[Collected data]
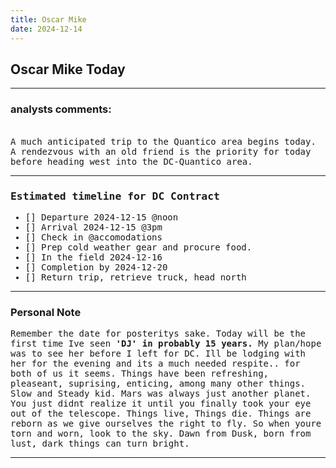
 ```yaml
---
title: Oscar Mike
date: 2024-12-14
---
```


## Oscar Mike Today
<hr noshade>

### analysts comments:

<br>
<tt>A much anticipated trip to the Quantico
area begins today. A rendezvous with an old friend is the priority for today before heading west into the DC-Quantico area.</tt>
<hr noshade>
<tt>

### Estimated timeline for DC Contract

- [] Departure 2024-12-15 @noon
- [] Arrival 2024-12-15 @3pm
- [] Check in @accomodations
- [] Prep cold weather gear and procure food.
- [] In the field 2024-12-16
- [] Completion by 2024-12-20
- [] Return trip, retrieve truck, head north
</tt>
<hr noshade>

### Personal Note

<tt>Remember the date for posteritys sake. Today will be the first time Ive seen <b>'DJ' in probably 15 years.</b> My plan/hope was to see her before I left for DC. Ill be lodging with her for the evening and its a much needed respite.. for both of us it seems. Things have been refreshing, pleaseant, suprising, enticing, among many other things. Slow and Steady kid. Mars was always just another planet. You just didnt realize it until you finally took your eye out of the telescope. Things live, Things die. Things are reborn as we give ourselves the right to fly. So when youre torn and worn, look to the sky. Dawn from Dusk, born from lust, dark things can turn bright.</tt><br>
<hr noshade>

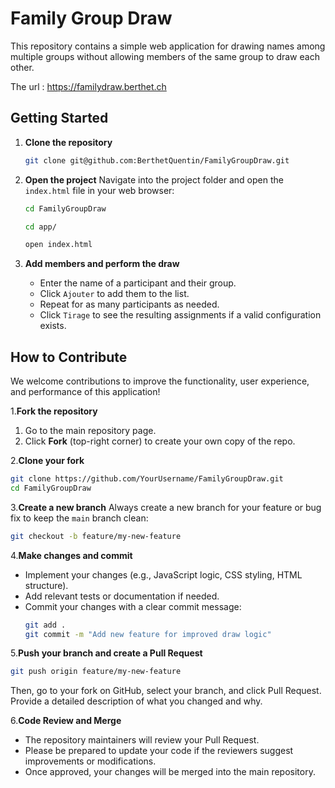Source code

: # Family Group Draw

This repository contains a simple web application for drawing names among multiple groups without allowing members of the same group to draw each other.

The url : https://familydraw.berthet.ch

## Getting Started

1. **Clone the repository**  
   ```bash
   git clone git@github.com:BerthetQuentin/FamilyGroupDraw.git
   ```

2. **Open the project**
    Navigate into the project folder and open the `index.html` file in your web browser:
    ```bash
    cd FamilyGroupDraw
    ```
    ```bash
    cd app/
    ```
    ```bash
    open index.html
    ```

3. **Add members and perform the draw**
    -   Enter the name of a participant and their group.
    -   Click `Ajouter` to add them to the list.
    -   Repeat for as many participants as needed.
    -   Click `Tirage` to see the resulting assignments if a valid configuration exists.

## How to Contribute
We welcome contributions to improve the functionality, user experience, and performance of this application!

1.**Fork the repository**
1. Go to the main repository page.
2. Click **Fork** (top-right corner) to create your own copy of the repo.

2.**Clone your fork**
```bash
git clone https://github.com/YourUsername/FamilyGroupDraw.git
cd FamilyGroupDraw
```

3.**Create a new branch**
Always create a new branch for your feature or bug fix to keep the `main` branch clean:
```bash
git checkout -b feature/my-new-feature
```

4.**Make changes and commit**

-   Implement your changes (e.g., JavaScript logic, CSS styling, HTML structure).
-   Add relevant tests or documentation if needed.
-   Commit your changes with a clear commit message:
    ```bash
    git add .
    git commit -m "Add new feature for improved draw logic"
    ```
5.**Push your branch and create a Pull Request**
```bash
git push origin feature/my-new-feature
```
Then, go to your fork on GitHub, select your branch, and click Pull Request. Provide a detailed description of what you changed and why.

6.**Code Review and Merge**

-   The repository maintainers will review your Pull Request.
-   Please be prepared to update your code if the reviewers suggest improvements or modifications.
-   Once approved, your changes will be merged into the main repository.





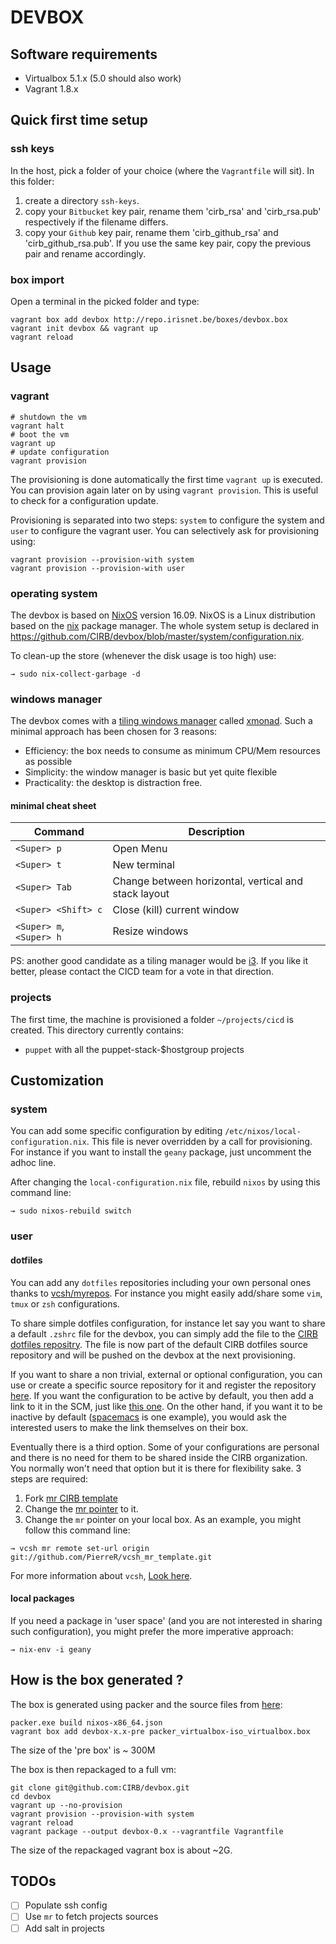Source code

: # DEVBOX


## Software requirements

- Virtualbox 5.1.x (5.0 should also work)
- Vagrant 1.8.x


## Quick first time setup

### ssh keys

In the host, pick a folder of your choice (where the `Vagrantfile` will sit). In this folder:

1. create a directory `ssh-keys`.
2. copy your `Bitbucket` key pair, rename them 'cirb_rsa' and 'cirb_rsa.pub' respectively if the filename differs.
3. copy your `Github` key pair, rename them 'cirb_github_rsa' and 'cirb_github_rsa.pub'. If you use the same key pair, copy the previous pair and rename accordingly.

### box import

Open a terminal in the picked folder and type:

```
vagrant box add devbox http://repo.irisnet.be/boxes/devbox.box
vagrant init devbox && vagrant up
vagrant reload
```

## Usage

### vagrant

```
# shutdown the vm
vagrant halt
# boot the vm
vagrant up
# update configuration
vagrant provision
```

The provisioning is done automatically the first time `vagrant up` is executed. You can provision again later on by using `vagrant provision`. This is useful to check for a configuration update.

Provisioning is separated into two steps: `system` to configure the system and `user` to configure the vagrant user. You can selectively ask for provisioning using:

```
vagrant provision --provision-with system
vagrant provision --provision-with user
```

### operating system

The devbox is based on [NixOS](https://nixos.org/) version 16.09. NixOS is a Linux distribution based on the [nix](https://nixos.org/nix/) package manager. The whole system setup is declared in https://github.com/CIRB/devbox/blob/master/system/configuration.nix.

To clean-up the store (whenever the disk usage is too high) use:

```
→ sudo nix-collect-garbage -d
```

### windows manager

The devbox comes with a [tiling windows manager](https://en.wikipedia.org/wiki/Tiling_window_manager) called [xmonad](http://xmonad.org/). Such a minimal approach has been chosen for 3 reasons:

* Efficiency: the box needs to consume as minimum CPU/Mem resources as possible
* Simplicity: the window manager is basic but yet quite flexible
* Practicality: the desktop is distraction free.

#### minimal cheat sheet

| Command | Description |
| --------- | ------|
| `<Super> p` | Open Menu |
| `<Super> t` | New terminal |
| `<Super> Tab` | Change between horizontal, vertical and stack layout |
| `<Super> <Shift> c` | Close (kill) current window |
| `<Super> m`, `<Super> h` | Resize windows |


PS: another good candidate as a tiling manager would be [i3](https://i3wm.org/). If you like it better, please contact the CICD team for a vote in that direction.

### projects

The first time, the machine is provisioned a folder `~/projects/cicd` is created. This directory currently contains:

- `puppet` with all the puppet-stack-$hostgroup projects


## Customization

### system

You can add some specific configuration by editing `/etc/nixos/local-configuration.nix`. This file is never overridden by a call for provisioning. For instance if you want to install the `geany` package, just uncomment the adhoc line.

After changing the `local-configuration.nix` file, rebuild `nixos` by using this command line:

```
→ sudo nixos-rebuild switch
```

### user

#### dotfiles

You can add any `dotfiles` repositories including your own personal ones thanks to [vcsh/myrepos](https://github.com/RichiH/vcsh). For instance you might easily add/share some `vim`, `tmux` or `zsh` configurations.

To share simple dotfiles configuration, for instance let say you want to share a default `.zshrc` file for the devbox, you can simply add the file to the [CIRB dotfiles repositry](https://github.com/CIRB/devbox-dotfiles). The file is now part of the default CIRB dotfiles source repository and will be pushed on the devbox at the next provisioning.

If you want to share a non trivial, external or optional configuration, you can use or create a specific source repository for it and register the repository [here](https://github.com/CIRB/vcsh_mr_template/tree/master/.config/mr/available.d). If you want the configuration to be active by default, you then add a link to it in the SCM, just like [this one](https://github.com/CIRB/vcsh_mr_template/blob/master/.config/mr/config.d/dotfiles.vcsh). On the other hand, if you want it to be inactive by default ([spacemacs](https://github.com/CIRB/vcsh_mr_template/blob/master/.config/mr/available.d/spacemacs.mr) is one example), you would ask the interested users to make the link themselves on their box.

Eventually there is a third option. Some of your configurations are personal and there is no need for them to be shared inside the CIRB organization. You normally won't need that option but it is there for flexibility sake. 3 steps are required:

1. Fork [mr CIRB template](https://github.com/CIRB/vcsh_mr_template)
2. Change the [mr pointer](https://github.com/CIRB/vcsh_mr_template/blob/master/.config/mr/available.d/mr.vcsh#L2) to it.
3. Change the `mr` pointer on your local box. As an example, you might follow this command line:

```
→ vcsh mr remote set-url origin git://github.com/PierreR/vcsh_mr_template.git
```

For more information about `vcsh`, [Look here](https://github.com/RichiH/vcsh/blob/master/doc/README.md#from-zero-to-vcsh).

#### local packages

If you need a package in 'user space' (and you are not interested in sharing such configuration), you might prefer the more imperative approach:

```
→ nix-env -i geany
```

## How is the box generated ?

The box is generated using packer and the source files from [here](https://github.com/zimbatm/nixbox):

```
packer.exe build nixos-x86_64.json
vagrant box add devbox-x.x-pre packer_virtualbox-iso_virtualbox.box
```
The size of the 'pre box' is ~ 300M

The box is then repackaged to a full vm:

```
git clone git@github.com:CIRB/devbox.git
cd devbox
vagrant up --no-provision
vagrant provision --provision-with system
vagrant reload
vagrant package --output devbox-0.x --vagrantfile Vagrantfile
```

The size of the repackaged vagrant box is about ~2G.


## TODOs

- [ ] Populate ssh config
- [ ] Use `mr` to fetch projects sources
- [ ] Add salt in projects
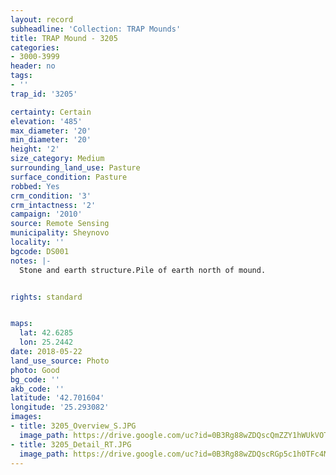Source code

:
 ```yaml
---
layout: record
subheadline: 'Collection: TRAP Mounds'
title: TRAP Mound - 3205
categories:
- 3000-3999
header: no
tags:
- ''
trap_id: '3205'

certainty: Certain
elevation: '485'
max_diameter: '20'
min_diameter: '20'
height: '2'
size_category: Medium
surrounding_land_use: Pasture
surface_condition: Pasture
robbed: Yes
crm_condition: '3'
crm_intactness: '2'
campaign: '2010'
source: Remote Sensing
municipality: Sheynovo
locality: ''
bgcode: DS001
notes: |-
  Stone and earth structure.Pile of earth north of mound.


rights: standard


maps:
  lat: 42.6285
  lon: 25.2442
date: 2018-05-22
land_use_source: Photo
photo: Good
bg_code: ''
akb_code: ''
latitude: '42.701604'
longitude: '25.293082'
images:
- title: 3205_Overview_S.JPG
  image_path: https://drive.google.com/uc?id=0B3Rg88wZDQscQmZZY1hWUkVOTXc
- title: 3205_Detail_RT.JPG
  image_path: https://drive.google.com/uc?id=0B3Rg88wZDQscRGp5c1h0TFc4MFk
---
```

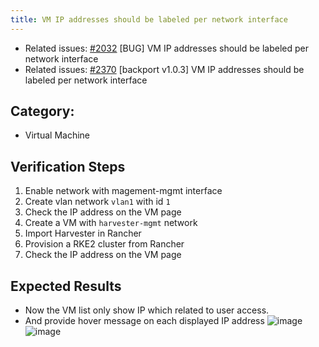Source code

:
 ```yaml
---
title: VM IP addresses should be labeled per network interface
---
```


* Related issues: [#2032](https://github.com/harvester/harvester/issues/2032) [BUG] VM IP addresses should be labeled per network interface
* Related issues: [#2370](https://github.com/harvester/harvester/issues/2370) [backport v1.0.3] VM IP addresses should be labeled per network interface

## Category: 
* Virtual Machine

## Verification Steps
1. Enable network with magement-mgmt interface
1. Create vlan network `vlan1` with id `1`
1. Check the IP address on the VM page
1. Create a VM with `harvester-mgmt` network
1. Import Harvester in Rancher 
1. Provision a RKE2 cluster from Rancher 
1. Check the IP address on the VM page

## Expected Results
* Now the VM list only show IP which related to user access. 
* And provide hover message on each displayed IP address
  ![image](https://user-images.githubusercontent.com/29251855/173749441-06fdad41-147a-4703-b19f-eafb1af9f18d.png)
  ![image](https://user-images.githubusercontent.com/29251855/173750324-9f26bcd2-024c-428f-a8bd-2a564c6078f2.png)


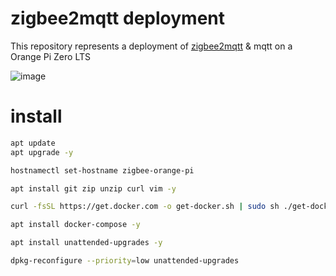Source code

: # zigbee2mqtt deployment

This repository represents a deployment of [zigbee2mqtt](https://www.zigbee2mqtt.io/) & mqtt on a Orange Pi Zero LTS

![image](https://user-images.githubusercontent.com/319498/109385440-bdafe100-78eb-11eb-8f8e-38ec95ad9293.png)


# install

```bash
apt update
apt upgrade -y

hostnamectl set-hostname zigbee-orange-pi

apt install git zip unzip curl vim -y

curl -fsSL https://get.docker.com -o get-docker.sh | sudo sh ./get-docker.sh

apt install docker-compose -y

apt install unattended-upgrades -y

dpkg-reconfigure --priority=low unattended-upgrades
```
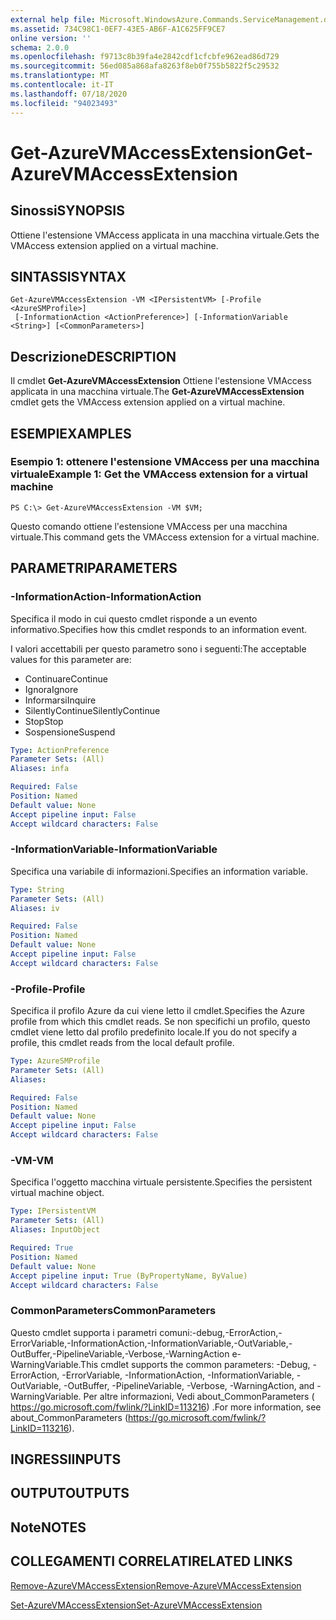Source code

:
 ```yaml
---
external help file: Microsoft.WindowsAzure.Commands.ServiceManagement.dll-Help.xml
ms.assetid: 734C98C1-0EF7-43E5-AB6F-A1C625FF9CE7
online version: ''
schema: 2.0.0
ms.openlocfilehash: f9713c8b39fa4e2842cdf1cfcbfe962ead86d729
ms.sourcegitcommit: 56ed085a868afa8263f8eb0f755b5822f5c29532
ms.translationtype: MT
ms.contentlocale: it-IT
ms.lasthandoff: 07/18/2020
ms.locfileid: "94023493"
---
```

# <span data-ttu-id="bf32c-101">Get-AzureVMAccessExtension</span><span class="sxs-lookup"><span data-stu-id="bf32c-101">Get-AzureVMAccessExtension</span></span>

## <span data-ttu-id="bf32c-102">Sinossi</span><span class="sxs-lookup"><span data-stu-id="bf32c-102">SYNOPSIS</span></span>
<span data-ttu-id="bf32c-103">Ottiene l'estensione VMAccess applicata in una macchina virtuale.</span><span class="sxs-lookup"><span data-stu-id="bf32c-103">Gets the VMAccess extension applied on a virtual machine.</span></span>

## <span data-ttu-id="bf32c-104">SINTASSI</span><span class="sxs-lookup"><span data-stu-id="bf32c-104">SYNTAX</span></span>

```
Get-AzureVMAccessExtension -VM <IPersistentVM> [-Profile <AzureSMProfile>]
 [-InformationAction <ActionPreference>] [-InformationVariable <String>] [<CommonParameters>]
```

## <span data-ttu-id="bf32c-105">Descrizione</span><span class="sxs-lookup"><span data-stu-id="bf32c-105">DESCRIPTION</span></span>
<span data-ttu-id="bf32c-106">Il cmdlet **Get-AzureVMAccessExtension** Ottiene l'estensione VMAccess applicata in una macchina virtuale.</span><span class="sxs-lookup"><span data-stu-id="bf32c-106">The **Get-AzureVMAccessExtension** cmdlet gets the VMAccess extension applied on a virtual machine.</span></span>

## <span data-ttu-id="bf32c-107">ESEMPI</span><span class="sxs-lookup"><span data-stu-id="bf32c-107">EXAMPLES</span></span>

### <span data-ttu-id="bf32c-108">Esempio 1: ottenere l'estensione VMAccess per una macchina virtuale</span><span class="sxs-lookup"><span data-stu-id="bf32c-108">Example 1: Get the VMAccess extension for a virtual machine</span></span>
```
PS C:\> Get-AzureVMAccessExtension -VM $VM;
```

<span data-ttu-id="bf32c-109">Questo comando ottiene l'estensione VMAccess per una macchina virtuale.</span><span class="sxs-lookup"><span data-stu-id="bf32c-109">This command gets the VMAccess extension for a virtual machine.</span></span>

## <span data-ttu-id="bf32c-110">PARAMETRI</span><span class="sxs-lookup"><span data-stu-id="bf32c-110">PARAMETERS</span></span>

### <span data-ttu-id="bf32c-111">-InformationAction</span><span class="sxs-lookup"><span data-stu-id="bf32c-111">-InformationAction</span></span>
<span data-ttu-id="bf32c-112">Specifica il modo in cui questo cmdlet risponde a un evento informativo.</span><span class="sxs-lookup"><span data-stu-id="bf32c-112">Specifies how this cmdlet responds to an information event.</span></span>

<span data-ttu-id="bf32c-113">I valori accettabili per questo parametro sono i seguenti:</span><span class="sxs-lookup"><span data-stu-id="bf32c-113">The acceptable values for this parameter are:</span></span>

- <span data-ttu-id="bf32c-114">Continuare</span><span class="sxs-lookup"><span data-stu-id="bf32c-114">Continue</span></span>
- <span data-ttu-id="bf32c-115">Ignora</span><span class="sxs-lookup"><span data-stu-id="bf32c-115">Ignore</span></span>
- <span data-ttu-id="bf32c-116">Informarsi</span><span class="sxs-lookup"><span data-stu-id="bf32c-116">Inquire</span></span>
- <span data-ttu-id="bf32c-117">SilentlyContinue</span><span class="sxs-lookup"><span data-stu-id="bf32c-117">SilentlyContinue</span></span>
- <span data-ttu-id="bf32c-118">Stop</span><span class="sxs-lookup"><span data-stu-id="bf32c-118">Stop</span></span>
- <span data-ttu-id="bf32c-119">Sospensione</span><span class="sxs-lookup"><span data-stu-id="bf32c-119">Suspend</span></span>

```yaml
Type: ActionPreference
Parameter Sets: (All)
Aliases: infa

Required: False
Position: Named
Default value: None
Accept pipeline input: False
Accept wildcard characters: False
```

### <span data-ttu-id="bf32c-120">-InformationVariable</span><span class="sxs-lookup"><span data-stu-id="bf32c-120">-InformationVariable</span></span>
<span data-ttu-id="bf32c-121">Specifica una variabile di informazioni.</span><span class="sxs-lookup"><span data-stu-id="bf32c-121">Specifies an information variable.</span></span>

```yaml
Type: String
Parameter Sets: (All)
Aliases: iv

Required: False
Position: Named
Default value: None
Accept pipeline input: False
Accept wildcard characters: False
```

### <span data-ttu-id="bf32c-122">-Profile</span><span class="sxs-lookup"><span data-stu-id="bf32c-122">-Profile</span></span>
<span data-ttu-id="bf32c-123">Specifica il profilo Azure da cui viene letto il cmdlet.</span><span class="sxs-lookup"><span data-stu-id="bf32c-123">Specifies the Azure profile from which this cmdlet reads.</span></span>
<span data-ttu-id="bf32c-124">Se non specifichi un profilo, questo cmdlet viene letto dal profilo predefinito locale.</span><span class="sxs-lookup"><span data-stu-id="bf32c-124">If you do not specify a profile, this cmdlet reads from the local default profile.</span></span>

```yaml
Type: AzureSMProfile
Parameter Sets: (All)
Aliases: 

Required: False
Position: Named
Default value: None
Accept pipeline input: False
Accept wildcard characters: False
```

### <span data-ttu-id="bf32c-125">-VM</span><span class="sxs-lookup"><span data-stu-id="bf32c-125">-VM</span></span>
<span data-ttu-id="bf32c-126">Specifica l'oggetto macchina virtuale persistente.</span><span class="sxs-lookup"><span data-stu-id="bf32c-126">Specifies the persistent virtual machine object.</span></span>

```yaml
Type: IPersistentVM
Parameter Sets: (All)
Aliases: InputObject

Required: True
Position: Named
Default value: None
Accept pipeline input: True (ByPropertyName, ByValue)
Accept wildcard characters: False
```

### <span data-ttu-id="bf32c-127">CommonParameters</span><span class="sxs-lookup"><span data-stu-id="bf32c-127">CommonParameters</span></span>
<span data-ttu-id="bf32c-128">Questo cmdlet supporta i parametri comuni:-debug,-ErrorAction,-ErrorVariable,-InformationAction,-InformationVariable,-OutVariable,-OutBuffer,-PipelineVariable,-Verbose,-WarningAction e-WarningVariable.</span><span class="sxs-lookup"><span data-stu-id="bf32c-128">This cmdlet supports the common parameters: -Debug, -ErrorAction, -ErrorVariable, -InformationAction, -InformationVariable, -OutVariable, -OutBuffer, -PipelineVariable, -Verbose, -WarningAction, and -WarningVariable.</span></span> <span data-ttu-id="bf32c-129">Per altre informazioni, Vedi about_CommonParameters ( https://go.microsoft.com/fwlink/?LinkID=113216) .</span><span class="sxs-lookup"><span data-stu-id="bf32c-129">For more information, see about_CommonParameters (https://go.microsoft.com/fwlink/?LinkID=113216).</span></span>

## <span data-ttu-id="bf32c-130">INGRESSI</span><span class="sxs-lookup"><span data-stu-id="bf32c-130">INPUTS</span></span>

## <span data-ttu-id="bf32c-131">OUTPUT</span><span class="sxs-lookup"><span data-stu-id="bf32c-131">OUTPUTS</span></span>

## <span data-ttu-id="bf32c-132">Note</span><span class="sxs-lookup"><span data-stu-id="bf32c-132">NOTES</span></span>

## <span data-ttu-id="bf32c-133">COLLEGAMENTI CORRELATI</span><span class="sxs-lookup"><span data-stu-id="bf32c-133">RELATED LINKS</span></span>

[<span data-ttu-id="bf32c-134">Remove-AzureVMAccessExtension</span><span class="sxs-lookup"><span data-stu-id="bf32c-134">Remove-AzureVMAccessExtension</span></span>](./Remove-AzureVMAccessExtension.md)

[<span data-ttu-id="bf32c-135">Set-AzureVMAccessExtension</span><span class="sxs-lookup"><span data-stu-id="bf32c-135">Set-AzureVMAccessExtension</span></span>](./Set-AzureVMAccessExtension.md)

- WHAT THIS TASK INVOLVES -
Check each line of the entries above for the word "north". List the ones that have it.

- YOUR SOLUTION -
- [] Return trip, retrieve truck, head north
  Stone and earth structure.Pile of earth north of mound.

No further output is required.